Individuals in cluster 0 (n = 535, 84% healthy controls) showed the overall best health and quality of life and exhibited the lowest severity in most symptom and risk scores (Figs. 1–2 and S5, Tables S3, S6, S7). The smallest cluster 1 (n = 38) included the highest rates of females (62%) and symptomatic controls without a diagnosis (50%), who reported reduced general and mental health and increased anxiety and depression symptoms (Table 1, Fig. 2). Individuals in cluster 2 showed average general health scores but reduced mental health and parental bonding and elevated emotional maltreatment scores (Tables 1 and S7, Figs. 2 and S5). Cluster 3 had the highest rate of affective diagnoses with high depression and anxiety levels (Fig. 1A, Table 1); its members reported substantially reduced general and mental health. The mean childhood maltreatment scores in cluster 3 were lower than in clusters 1, 2, and 4 (Table 1). Cluster 4 (n = 196) featured most patients diagnosed with SZA and schizophrenia (Fig. 1A). Individuals in cluster 4 were characterized by the highest severity in many dimensions used for clustering (Tables 1 and S7, Fig. 2) and in additional variables examined post hoc, such as hospitalization and medication load index  (Fig. 1, Table S3).
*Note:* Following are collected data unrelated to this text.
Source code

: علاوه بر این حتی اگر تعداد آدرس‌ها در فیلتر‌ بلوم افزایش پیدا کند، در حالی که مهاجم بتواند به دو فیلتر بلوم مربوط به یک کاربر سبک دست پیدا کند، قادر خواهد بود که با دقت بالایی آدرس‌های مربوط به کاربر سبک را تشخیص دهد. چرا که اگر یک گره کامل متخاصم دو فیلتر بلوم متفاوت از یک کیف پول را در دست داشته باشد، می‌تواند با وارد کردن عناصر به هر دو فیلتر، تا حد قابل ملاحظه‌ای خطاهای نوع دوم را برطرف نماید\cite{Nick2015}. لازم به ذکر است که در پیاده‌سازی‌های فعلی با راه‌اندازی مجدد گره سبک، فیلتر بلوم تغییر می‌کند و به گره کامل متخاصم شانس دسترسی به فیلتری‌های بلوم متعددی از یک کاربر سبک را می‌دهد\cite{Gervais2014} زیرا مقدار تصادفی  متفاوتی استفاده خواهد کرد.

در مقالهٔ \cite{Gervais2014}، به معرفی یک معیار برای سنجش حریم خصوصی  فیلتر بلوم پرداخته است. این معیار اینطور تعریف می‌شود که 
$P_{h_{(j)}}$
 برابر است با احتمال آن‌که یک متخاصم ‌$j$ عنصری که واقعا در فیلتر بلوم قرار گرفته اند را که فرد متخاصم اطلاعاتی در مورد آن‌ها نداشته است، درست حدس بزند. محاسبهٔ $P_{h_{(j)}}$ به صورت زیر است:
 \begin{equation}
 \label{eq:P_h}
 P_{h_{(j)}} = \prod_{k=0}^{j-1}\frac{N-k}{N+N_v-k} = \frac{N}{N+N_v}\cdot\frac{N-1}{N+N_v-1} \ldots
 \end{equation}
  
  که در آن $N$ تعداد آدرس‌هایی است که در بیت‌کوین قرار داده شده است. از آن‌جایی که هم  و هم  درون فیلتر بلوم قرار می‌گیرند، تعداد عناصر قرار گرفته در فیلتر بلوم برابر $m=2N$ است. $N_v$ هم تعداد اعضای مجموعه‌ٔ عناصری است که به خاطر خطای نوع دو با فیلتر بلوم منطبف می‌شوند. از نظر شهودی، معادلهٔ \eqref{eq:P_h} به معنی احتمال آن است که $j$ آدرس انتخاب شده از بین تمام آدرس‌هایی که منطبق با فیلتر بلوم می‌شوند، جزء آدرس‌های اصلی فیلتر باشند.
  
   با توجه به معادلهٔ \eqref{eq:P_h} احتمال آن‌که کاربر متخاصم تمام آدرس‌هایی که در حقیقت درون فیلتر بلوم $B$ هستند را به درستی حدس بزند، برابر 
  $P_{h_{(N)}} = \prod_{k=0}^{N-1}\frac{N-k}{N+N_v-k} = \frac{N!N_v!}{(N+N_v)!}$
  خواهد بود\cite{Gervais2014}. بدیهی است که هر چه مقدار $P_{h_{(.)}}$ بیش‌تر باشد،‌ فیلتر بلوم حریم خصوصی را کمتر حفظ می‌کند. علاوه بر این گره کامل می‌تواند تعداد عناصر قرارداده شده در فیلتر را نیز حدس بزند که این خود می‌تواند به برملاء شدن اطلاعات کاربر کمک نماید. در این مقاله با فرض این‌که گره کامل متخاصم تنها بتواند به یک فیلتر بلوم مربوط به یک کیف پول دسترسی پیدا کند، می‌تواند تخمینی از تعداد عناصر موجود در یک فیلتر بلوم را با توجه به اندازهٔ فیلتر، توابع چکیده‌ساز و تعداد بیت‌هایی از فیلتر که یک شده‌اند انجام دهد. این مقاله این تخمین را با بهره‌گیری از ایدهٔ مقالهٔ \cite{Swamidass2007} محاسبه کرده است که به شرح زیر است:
As a secondary analysis, we characterized MDD patients within the five clusters to assess the heterogeneity of this large diagnostic group and identified distinct phenotypic signatures of MDD patients in each cluster (Tables S8–S9).
Genetic characterization: variable selection
We conducted lasso regularized regression to predict cluster assignments using genetic variables, i.e., ten PGS and four self-reported family history assessments. Prediction performances were highest for the two extreme clusters 0 and 4 (cluster 0 vs. 4: area under the receiver operating characteristic curve (AUC) = 81%, sensitivity = 75%, specificity = 75%; cluster 0 vs. all: AUC = 71%, sensitivity = 66%, specificity = 66%; cluster 4 vs. all: AUC = 73%, sensitivity = 67%, specificity = 67%, Table S10). Lasso selected seven variables when comparing cluster 0 against all others and 16 for cluster 4 (Table 2). In both cases, the self-reported family history achieved larger effect sizes than PGSs of psychiatric disorders. For lasso summary statistics, see Table S11.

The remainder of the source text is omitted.